But then the article says Sanders does oppose open borders, he just supports slightly less-closed borders than most politicians. And its discussion of how his immigration proposals will help lower-income people focuses entirely on the ~12 million undocumented immigrants already present in the US, ignoring completely how his active opposition to looser immigration controls actively harms billions of lower-income people around the world.

To the extent that the article critiques the claim that looser immigration controls will empower low-income people outside the US, it predicates this on the outlandish assumption that the only reason people would ever want to migrate to the US is because free trade ruined their countries’ economies.

John Lee’s post on Ryan Cooper’s critique of open borders in The Week

John Lee posted a link to Why a massive wave of immigration is not a magic fix for the economy by Ryan Cooper in The Week, which cited nativist backlash as a reason to be skeptical of open borders. John excerpted and commented on it thus:

“What air-dropping a billion random foreigners into the country would do, of course, is create the mother of all nativist backlashes.”

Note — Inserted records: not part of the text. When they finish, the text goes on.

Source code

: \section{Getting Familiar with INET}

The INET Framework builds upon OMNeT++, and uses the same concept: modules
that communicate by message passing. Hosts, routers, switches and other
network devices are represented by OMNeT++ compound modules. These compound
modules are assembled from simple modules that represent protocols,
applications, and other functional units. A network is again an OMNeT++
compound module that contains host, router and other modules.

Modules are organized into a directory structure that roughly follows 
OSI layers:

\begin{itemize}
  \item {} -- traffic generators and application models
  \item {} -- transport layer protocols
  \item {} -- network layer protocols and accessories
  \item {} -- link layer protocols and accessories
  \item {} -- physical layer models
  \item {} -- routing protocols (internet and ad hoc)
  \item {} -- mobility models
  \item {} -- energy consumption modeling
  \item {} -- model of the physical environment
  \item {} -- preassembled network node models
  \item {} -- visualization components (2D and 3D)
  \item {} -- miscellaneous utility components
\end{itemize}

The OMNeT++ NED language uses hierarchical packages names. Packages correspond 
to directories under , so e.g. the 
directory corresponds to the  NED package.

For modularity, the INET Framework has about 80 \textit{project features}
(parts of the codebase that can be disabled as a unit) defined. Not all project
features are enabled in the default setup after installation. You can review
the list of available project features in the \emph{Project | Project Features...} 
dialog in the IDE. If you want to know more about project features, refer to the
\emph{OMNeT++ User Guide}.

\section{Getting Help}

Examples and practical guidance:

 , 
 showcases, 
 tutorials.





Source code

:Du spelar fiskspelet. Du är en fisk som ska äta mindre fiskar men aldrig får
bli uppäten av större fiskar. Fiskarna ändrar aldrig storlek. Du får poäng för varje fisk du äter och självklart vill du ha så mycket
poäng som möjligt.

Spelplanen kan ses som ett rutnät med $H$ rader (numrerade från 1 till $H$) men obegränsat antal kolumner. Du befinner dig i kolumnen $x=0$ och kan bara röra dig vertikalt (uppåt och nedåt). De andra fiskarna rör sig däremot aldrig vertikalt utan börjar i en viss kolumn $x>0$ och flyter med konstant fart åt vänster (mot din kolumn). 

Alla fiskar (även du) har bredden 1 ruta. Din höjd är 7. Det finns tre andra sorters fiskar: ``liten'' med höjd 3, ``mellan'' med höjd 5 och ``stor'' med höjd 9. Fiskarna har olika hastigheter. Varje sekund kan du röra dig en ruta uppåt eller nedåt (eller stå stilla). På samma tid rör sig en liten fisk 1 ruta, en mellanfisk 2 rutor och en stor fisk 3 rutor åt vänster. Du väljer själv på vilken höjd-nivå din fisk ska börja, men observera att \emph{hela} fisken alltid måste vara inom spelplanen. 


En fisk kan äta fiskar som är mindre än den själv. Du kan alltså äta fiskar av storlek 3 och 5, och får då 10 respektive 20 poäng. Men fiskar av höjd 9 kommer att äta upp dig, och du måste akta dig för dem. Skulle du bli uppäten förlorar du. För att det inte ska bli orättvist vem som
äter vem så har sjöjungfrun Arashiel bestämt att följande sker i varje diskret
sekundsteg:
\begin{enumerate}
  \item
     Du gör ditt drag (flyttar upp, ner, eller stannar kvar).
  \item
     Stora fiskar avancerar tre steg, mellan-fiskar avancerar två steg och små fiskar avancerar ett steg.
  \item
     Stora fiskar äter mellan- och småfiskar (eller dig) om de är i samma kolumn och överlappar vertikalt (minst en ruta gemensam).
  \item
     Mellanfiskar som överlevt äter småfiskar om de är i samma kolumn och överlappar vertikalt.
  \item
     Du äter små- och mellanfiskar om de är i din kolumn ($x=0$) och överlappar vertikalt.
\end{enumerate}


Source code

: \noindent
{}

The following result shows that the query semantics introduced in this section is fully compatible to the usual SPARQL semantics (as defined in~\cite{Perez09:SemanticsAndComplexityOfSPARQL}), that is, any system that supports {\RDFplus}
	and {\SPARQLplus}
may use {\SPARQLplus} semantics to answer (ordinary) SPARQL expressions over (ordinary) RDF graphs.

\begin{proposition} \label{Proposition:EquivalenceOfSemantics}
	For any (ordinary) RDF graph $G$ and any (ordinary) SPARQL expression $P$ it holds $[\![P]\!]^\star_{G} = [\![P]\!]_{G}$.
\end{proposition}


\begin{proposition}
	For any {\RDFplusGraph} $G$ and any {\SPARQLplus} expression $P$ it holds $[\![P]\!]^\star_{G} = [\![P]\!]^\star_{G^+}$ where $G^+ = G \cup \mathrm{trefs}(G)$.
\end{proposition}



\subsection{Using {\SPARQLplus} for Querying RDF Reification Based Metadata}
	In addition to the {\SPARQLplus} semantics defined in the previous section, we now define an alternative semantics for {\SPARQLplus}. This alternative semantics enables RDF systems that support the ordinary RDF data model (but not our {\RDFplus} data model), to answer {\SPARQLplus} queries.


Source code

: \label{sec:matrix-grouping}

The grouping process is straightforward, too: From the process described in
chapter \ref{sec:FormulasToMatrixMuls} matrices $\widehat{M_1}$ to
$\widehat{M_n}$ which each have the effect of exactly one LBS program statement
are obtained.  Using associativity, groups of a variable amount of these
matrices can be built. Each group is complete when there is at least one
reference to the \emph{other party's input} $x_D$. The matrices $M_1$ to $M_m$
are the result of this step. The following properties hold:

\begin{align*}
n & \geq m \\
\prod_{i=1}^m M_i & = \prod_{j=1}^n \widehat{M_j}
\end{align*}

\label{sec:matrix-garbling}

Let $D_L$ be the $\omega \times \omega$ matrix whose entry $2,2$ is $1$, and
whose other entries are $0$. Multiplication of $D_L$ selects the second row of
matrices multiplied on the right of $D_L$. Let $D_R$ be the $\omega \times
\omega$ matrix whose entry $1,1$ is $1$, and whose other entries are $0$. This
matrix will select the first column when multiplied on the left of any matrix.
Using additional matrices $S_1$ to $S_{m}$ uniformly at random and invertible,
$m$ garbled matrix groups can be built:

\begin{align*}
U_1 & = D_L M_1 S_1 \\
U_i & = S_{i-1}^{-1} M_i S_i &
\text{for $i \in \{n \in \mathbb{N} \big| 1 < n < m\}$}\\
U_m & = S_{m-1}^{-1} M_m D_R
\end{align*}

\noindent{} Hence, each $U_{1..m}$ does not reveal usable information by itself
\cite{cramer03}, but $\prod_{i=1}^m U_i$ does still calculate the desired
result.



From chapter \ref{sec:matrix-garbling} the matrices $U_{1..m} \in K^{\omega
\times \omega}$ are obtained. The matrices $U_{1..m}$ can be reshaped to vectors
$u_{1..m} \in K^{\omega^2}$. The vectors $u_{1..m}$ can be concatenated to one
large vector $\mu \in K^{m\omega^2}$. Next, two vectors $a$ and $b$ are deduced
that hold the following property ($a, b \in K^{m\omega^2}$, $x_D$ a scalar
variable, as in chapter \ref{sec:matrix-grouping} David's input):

You know what else creates the mother of all bigoted backlashes? Freeing slaves, giving women equal rights, letting black people move into white neighbourhoods…

The most liked comment was by Charles W. Johnson:

Who in the world suggests “air-dropping a billion random foreigners into the country”? I advocate removing all barriers to individual migration. But of course, migrants don’t move *randomly*; they move with a purpose of their own and generally respond to economic incentives at least as well as anybody else does in dispersing towards or converging on available economic opportunities. I suppose if you just dumped a huge pile of random university graduates from around the U.S. on Silicon Valley, that wouldn’t do much to keep the tech industry running from day to day; but fortunately that’s not how mobile labor markets work in a rational society.

However, there was some pushback from others. Jameson Graber:

As much as I would like to just trash this article because of its conclusion, I think the author makes a fair point about the nation state: it really is the most reliable institution develop thus far for allowing large markets to exist. In Hayekian terms, I think this is a major victory in cultural evolution. Whereas ancient people were loyal mainly to their own tribe, modern people are capable of holding onto rather abstract notions of “nation,” and this allows for an amazing level of trust among large numbers of people who would be otherwise totally unrelated. However, moving beyond this to simply eliminating the nation state altogether is, I think, a utopian ideal. Perhaps one day (a long time from now) we might have some sort of global federation uniting all the peoples of the world….

In the meantime, I don’t think the author makes the case that open borders is actually a bad idea. But I do think that making the open borders case based on anti-statism is a bad idea. Better to make an argument rooted in the very traditions which have made great nation states great.

Omar Benmegdoul:

Sure, under open borders immigrants wouldn’t be randomly selected, but there would certainly be a lot more of them than there are now, which is really all there needs to be for a backlash. And I don’t think pointing out that the abolition of slavery and other such forms of progress also created backlash is going to be very convincing, even though it’s a good argument from our perspective.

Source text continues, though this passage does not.